***** Records to process

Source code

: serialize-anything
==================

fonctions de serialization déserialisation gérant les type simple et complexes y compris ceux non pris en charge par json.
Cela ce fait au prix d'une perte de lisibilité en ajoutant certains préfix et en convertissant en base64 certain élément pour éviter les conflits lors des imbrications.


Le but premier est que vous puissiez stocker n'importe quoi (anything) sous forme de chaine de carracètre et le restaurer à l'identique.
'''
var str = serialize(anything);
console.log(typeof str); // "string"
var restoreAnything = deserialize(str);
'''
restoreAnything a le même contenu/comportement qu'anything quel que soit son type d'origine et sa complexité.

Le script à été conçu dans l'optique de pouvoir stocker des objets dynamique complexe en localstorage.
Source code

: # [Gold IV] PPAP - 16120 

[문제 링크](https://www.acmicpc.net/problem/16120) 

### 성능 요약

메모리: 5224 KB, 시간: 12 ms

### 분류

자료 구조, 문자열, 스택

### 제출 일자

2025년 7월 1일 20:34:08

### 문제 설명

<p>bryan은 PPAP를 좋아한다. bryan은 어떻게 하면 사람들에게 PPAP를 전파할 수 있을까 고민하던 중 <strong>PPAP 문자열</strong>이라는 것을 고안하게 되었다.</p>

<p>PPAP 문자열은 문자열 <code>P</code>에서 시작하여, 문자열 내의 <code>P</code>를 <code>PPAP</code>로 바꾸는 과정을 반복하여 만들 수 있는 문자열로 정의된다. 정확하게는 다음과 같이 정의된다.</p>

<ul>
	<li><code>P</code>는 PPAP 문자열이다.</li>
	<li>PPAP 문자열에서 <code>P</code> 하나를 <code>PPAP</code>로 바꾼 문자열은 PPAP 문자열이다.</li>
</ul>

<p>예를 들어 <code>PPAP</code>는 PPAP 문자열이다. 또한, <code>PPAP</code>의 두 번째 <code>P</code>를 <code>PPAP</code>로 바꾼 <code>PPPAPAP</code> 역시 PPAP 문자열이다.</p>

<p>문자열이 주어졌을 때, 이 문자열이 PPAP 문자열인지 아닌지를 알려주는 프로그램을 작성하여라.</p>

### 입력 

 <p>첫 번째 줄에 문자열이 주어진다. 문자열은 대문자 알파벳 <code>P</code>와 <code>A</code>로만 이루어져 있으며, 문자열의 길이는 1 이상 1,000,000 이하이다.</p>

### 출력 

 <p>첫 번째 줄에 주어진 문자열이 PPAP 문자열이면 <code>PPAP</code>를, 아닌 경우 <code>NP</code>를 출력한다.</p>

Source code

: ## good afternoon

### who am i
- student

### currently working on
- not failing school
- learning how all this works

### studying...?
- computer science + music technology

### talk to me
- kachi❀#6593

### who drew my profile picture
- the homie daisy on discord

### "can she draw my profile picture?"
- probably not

**********

Give back the lines of the data exactly as they are written, from the first line through the line containing "Cela ce fait".

> **Answer for the task**
Source code

: serialize-anything
==================

fonctions de serialization déserialisation gérant les type simple et complexes y compris ceux non pris en charge par json.
Cela ce fait au prix d'une perte de lisibilité en ajoutant certains préfix et en convertissant en base64 certain élément pour éviter les conflits lors des imbrications.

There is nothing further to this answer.